Постоянная натяжка между чувством и мыслью и даже между мыслью и мыслью.
«…Ужель он прав, И я не гений? Гений и злодейство – Две вещи несовместные», – говорит он в конце трагедии, как бы потрясаясь словами Моцарта и логическим следствием из них относительно себя.
Но он ведь и без того, без «злодейства», до «злодейства» – всегда знал, что он не гений.
Правда, он надеялся сравняться с гением, не будучи им, и полагал, что это возможно – путем «усильного, напряженного постоянства». Но что он не гений, а только труженик, уповающий победить, так сказать – количеством труда, переимчивостью, кропотливым разгадыванием чужих творческих «тайн» («глубоких, пленительных»!), – это он знал всегда. Он надеялся обмануть саму природу – природу не-гения да и природу искусства. Однако подлинного самообмана – не было. И потому трагедия души тут, в сущности, исключена, а возможна (и наличествует) только трагедия жизни, если угодно – трагедия карьеры. «Сорвалось!» – эта реплика Кречинского, пусть и полная отчаяния, по существу способна исчерпать собою трагедию Сальери. Во всяком случае ту, которую он сам переживает.
* * *
Какой уж тут гений, если он сам, с самого начала, сообщает о себе:
Я сделался ремесленник: перстам
Придал послушную, сухую беглость
И верность уху…
Да, он придал себе все, что можно придать, не имея, однако, того, чего придать невозможно: «священного дара», которым, как открылось впоследствии Сальери, одаряет счастливцев, «безумцев» неразумное, неправое (и, кажется, тоже именно «безумное») «небо».

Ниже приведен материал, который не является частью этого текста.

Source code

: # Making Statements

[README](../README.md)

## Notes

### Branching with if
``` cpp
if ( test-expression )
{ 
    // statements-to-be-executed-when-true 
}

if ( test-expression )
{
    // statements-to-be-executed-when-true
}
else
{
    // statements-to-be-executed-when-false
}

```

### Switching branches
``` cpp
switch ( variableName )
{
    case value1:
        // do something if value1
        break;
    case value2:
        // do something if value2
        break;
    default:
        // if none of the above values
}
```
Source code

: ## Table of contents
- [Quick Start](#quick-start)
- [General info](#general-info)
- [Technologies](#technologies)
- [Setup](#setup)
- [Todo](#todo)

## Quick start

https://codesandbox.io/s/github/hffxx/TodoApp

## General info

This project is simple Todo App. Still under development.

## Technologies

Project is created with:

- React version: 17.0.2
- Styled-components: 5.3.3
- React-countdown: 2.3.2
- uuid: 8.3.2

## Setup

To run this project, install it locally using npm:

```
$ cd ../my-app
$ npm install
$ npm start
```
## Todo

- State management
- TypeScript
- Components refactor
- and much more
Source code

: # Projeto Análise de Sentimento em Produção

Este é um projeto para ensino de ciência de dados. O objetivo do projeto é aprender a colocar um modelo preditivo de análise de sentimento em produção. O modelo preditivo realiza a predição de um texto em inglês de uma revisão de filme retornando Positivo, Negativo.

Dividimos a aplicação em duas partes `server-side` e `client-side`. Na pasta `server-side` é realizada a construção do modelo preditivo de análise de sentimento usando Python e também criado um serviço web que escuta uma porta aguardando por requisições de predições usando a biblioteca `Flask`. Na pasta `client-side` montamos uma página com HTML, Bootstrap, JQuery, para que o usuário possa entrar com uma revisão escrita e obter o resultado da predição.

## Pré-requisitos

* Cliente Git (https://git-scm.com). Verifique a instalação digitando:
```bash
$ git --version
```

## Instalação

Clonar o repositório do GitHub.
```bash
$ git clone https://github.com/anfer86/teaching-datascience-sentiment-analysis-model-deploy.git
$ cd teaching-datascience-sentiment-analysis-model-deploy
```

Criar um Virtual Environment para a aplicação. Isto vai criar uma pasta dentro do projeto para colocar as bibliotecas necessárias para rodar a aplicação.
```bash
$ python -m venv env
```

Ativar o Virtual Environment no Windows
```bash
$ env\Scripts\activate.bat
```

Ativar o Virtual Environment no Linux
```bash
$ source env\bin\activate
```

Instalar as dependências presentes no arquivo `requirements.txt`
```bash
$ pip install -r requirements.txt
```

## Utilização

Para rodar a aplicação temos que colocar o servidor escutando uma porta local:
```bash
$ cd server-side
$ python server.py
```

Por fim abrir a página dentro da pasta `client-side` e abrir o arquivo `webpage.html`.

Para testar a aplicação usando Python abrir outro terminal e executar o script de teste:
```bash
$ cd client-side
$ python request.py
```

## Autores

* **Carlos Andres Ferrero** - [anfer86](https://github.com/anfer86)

Но ведь тут, в этих словах исповеди, речь о давней, так сказать – начальной, стадии жизни Сальери, его жизни «в искусстве»?
Однако этой стадии – «Я сделался ремесленник» – гений не знает: ни в начале, ни в конце своего, художнического, пути. Хотя труд не менее свойствен ему, чем ремесленнику. Но это иной труд.
…Ремесло
Поставил я подножием искусству…
Подножие – значит: основание, основа. И разве так сказал бы об искусстве гений? И разве умный Сальери не знает, по крайней мере после знакомства с Моцартом, что гений так не сказал бы?
Знает. И, как ни горделив Сальери, как ни доволен прошлым своим путем, своей последовательностью и упорством, он избегает называть себя гением: именно слова «ремесленник», «ремесло», а также «наука» мелькают в его первом монологе на месте «гения» и «искусства».